Required action: Please print all of the records shown below, exactly as given.

Records drawn from a dataset
▶
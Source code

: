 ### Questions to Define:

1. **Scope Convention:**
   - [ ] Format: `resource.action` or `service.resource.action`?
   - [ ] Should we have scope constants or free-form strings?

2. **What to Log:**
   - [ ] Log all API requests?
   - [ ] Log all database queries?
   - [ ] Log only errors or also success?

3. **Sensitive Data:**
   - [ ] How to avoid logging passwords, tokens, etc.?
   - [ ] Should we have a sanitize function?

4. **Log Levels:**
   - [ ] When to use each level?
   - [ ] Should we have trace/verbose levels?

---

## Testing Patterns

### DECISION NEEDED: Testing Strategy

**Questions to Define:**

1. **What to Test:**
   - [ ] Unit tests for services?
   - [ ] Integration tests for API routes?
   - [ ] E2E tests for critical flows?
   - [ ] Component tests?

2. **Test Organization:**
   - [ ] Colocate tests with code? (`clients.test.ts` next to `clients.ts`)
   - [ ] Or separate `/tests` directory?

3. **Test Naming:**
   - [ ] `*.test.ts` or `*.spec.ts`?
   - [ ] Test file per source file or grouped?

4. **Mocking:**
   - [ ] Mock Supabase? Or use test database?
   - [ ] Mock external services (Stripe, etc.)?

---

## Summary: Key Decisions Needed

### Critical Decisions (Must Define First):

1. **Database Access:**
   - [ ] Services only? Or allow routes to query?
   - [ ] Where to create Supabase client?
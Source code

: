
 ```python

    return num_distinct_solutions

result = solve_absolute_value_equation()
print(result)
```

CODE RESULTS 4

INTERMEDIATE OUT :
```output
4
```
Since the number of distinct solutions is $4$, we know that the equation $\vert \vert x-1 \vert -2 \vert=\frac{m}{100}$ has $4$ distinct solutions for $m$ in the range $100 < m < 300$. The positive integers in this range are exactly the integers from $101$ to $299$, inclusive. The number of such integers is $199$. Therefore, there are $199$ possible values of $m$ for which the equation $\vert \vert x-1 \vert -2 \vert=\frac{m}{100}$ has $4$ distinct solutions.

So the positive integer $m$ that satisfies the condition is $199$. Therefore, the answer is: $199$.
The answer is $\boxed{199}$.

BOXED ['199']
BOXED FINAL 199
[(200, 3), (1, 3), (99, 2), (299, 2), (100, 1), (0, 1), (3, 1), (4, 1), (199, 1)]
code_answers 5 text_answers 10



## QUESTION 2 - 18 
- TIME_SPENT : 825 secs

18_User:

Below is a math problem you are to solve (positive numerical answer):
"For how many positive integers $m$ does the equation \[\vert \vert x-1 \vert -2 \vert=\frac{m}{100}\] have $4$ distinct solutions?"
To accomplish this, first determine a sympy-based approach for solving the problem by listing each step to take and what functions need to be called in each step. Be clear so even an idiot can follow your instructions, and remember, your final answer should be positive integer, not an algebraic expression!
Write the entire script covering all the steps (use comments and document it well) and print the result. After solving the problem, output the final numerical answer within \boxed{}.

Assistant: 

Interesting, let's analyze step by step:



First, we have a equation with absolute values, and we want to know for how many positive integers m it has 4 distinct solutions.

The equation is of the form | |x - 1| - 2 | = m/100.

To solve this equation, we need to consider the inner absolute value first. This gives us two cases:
◀
Answer section:
Source code

: ### Questions to Define:

1. **Scope Convention:**
   - [ ] Format: `resource.action` or `service.resource.action`?
   - [ ] Should we have scope constants or free-form strings?

2. **What to Log:**
   - [ ] Log all API requests?
   - [ ] Log all database queries?
   - [ ] Log only errors or also success?

3. **Sensitive Data:**
   - [ ] How to avoid logging passwords, tokens, etc.?
   - [ ] Should we have a sanitize function?

4. **Log Levels:**
   - [ ] When to use each level?
   - [ ] Should we have trace/verbose levels?

---

## Testing Patterns

### DECISION NEEDED: Testing Strategy

**Questions to Define:**

1. **What to Test:**
   - [ ] Unit tests for services?
   - [ ] Integration tests for API routes?
   - [ ] E2E tests for critical flows?
   - [ ] Component tests?

2. **Test Organization:**
   - [ ] Colocate tests with code? (`clients.test.ts` next to `clients.ts`)
   - [ ] Or separate `/tests` directory?

3. **Test Naming:**
   - [ ] `*.test.ts` or `*.spec.ts`?
   - [ ] Test file per source file or grouped?

4. **Mocking:**
   - [ ] Mock Supabase? Or use test database?
   - [ ] Mock external services (Stripe, etc.)?

---

## Summary: Key Decisions Needed

### Critical Decisions (Must Define First):

1. **Database Access:**
   - [ ] Services only? Or allow routes to query?
   - [ ] Where to create Supabase client?
Source code

:
 ```python

    return num_distinct_solutions

result = solve_absolute_value_equation()
print(result)
```

CODE RESULTS 4

INTERMEDIATE OUT :
```output
4
```
Since the number of distinct solutions is $4$, we know that the equation $\vert \vert x-1 \vert -2 \vert=\frac{m}{100}$ has $4$ distinct solutions for $m$ in the range $100 < m < 300$. The positive integers in this range are exactly the integers from $101$ to $299$, inclusive. The number of such integers is $199$. Therefore, there are $199$ possible values of $m$ for which the equation $\vert \vert x-1 \vert -2 \vert=\frac{m}{100}$ has $4$ distinct solutions.

So the positive integer $m$ that satisfies the condition is $199$. Therefore, the answer is: $199$.
The answer is $\boxed{199}$.

BOXED ['199']
BOXED FINAL 199
[(200, 3), (1, 3), (99, 2), (299, 2), (100, 1), (0, 1), (3, 1), (4, 1), (199, 1)]
code_answers 5 text_answers 10



## QUESTION 2 - 18 
- TIME_SPENT : 825 secs

18_User:

Below is a math problem you are to solve (positive numerical answer):
"For how many positive integers $m$ does the equation \[\vert \vert x-1 \vert -2 \vert=\frac{m}{100}\] have $4$ distinct solutions?"
To accomplish this, first determine a sympy-based approach for solving the problem by listing each step to take and what functions need to be called in each step. Be clear so even an idiot can follow your instructions, and remember, your final answer should be positive integer, not an algebraic expression!
Write the entire script covering all the steps (use comments and document it well) and print the result. After solving the problem, output the final numerical answer within \boxed{}.

Assistant: 

Interesting, let's analyze step by step:



First, we have a equation with absolute values, and we want to know for how many positive integers m it has 4 distinct solutions.

The equation is of the form | |x - 1| - 2 | = m/100.

To solve this equation, we need to consider the inner absolute value first. This gives us two cases:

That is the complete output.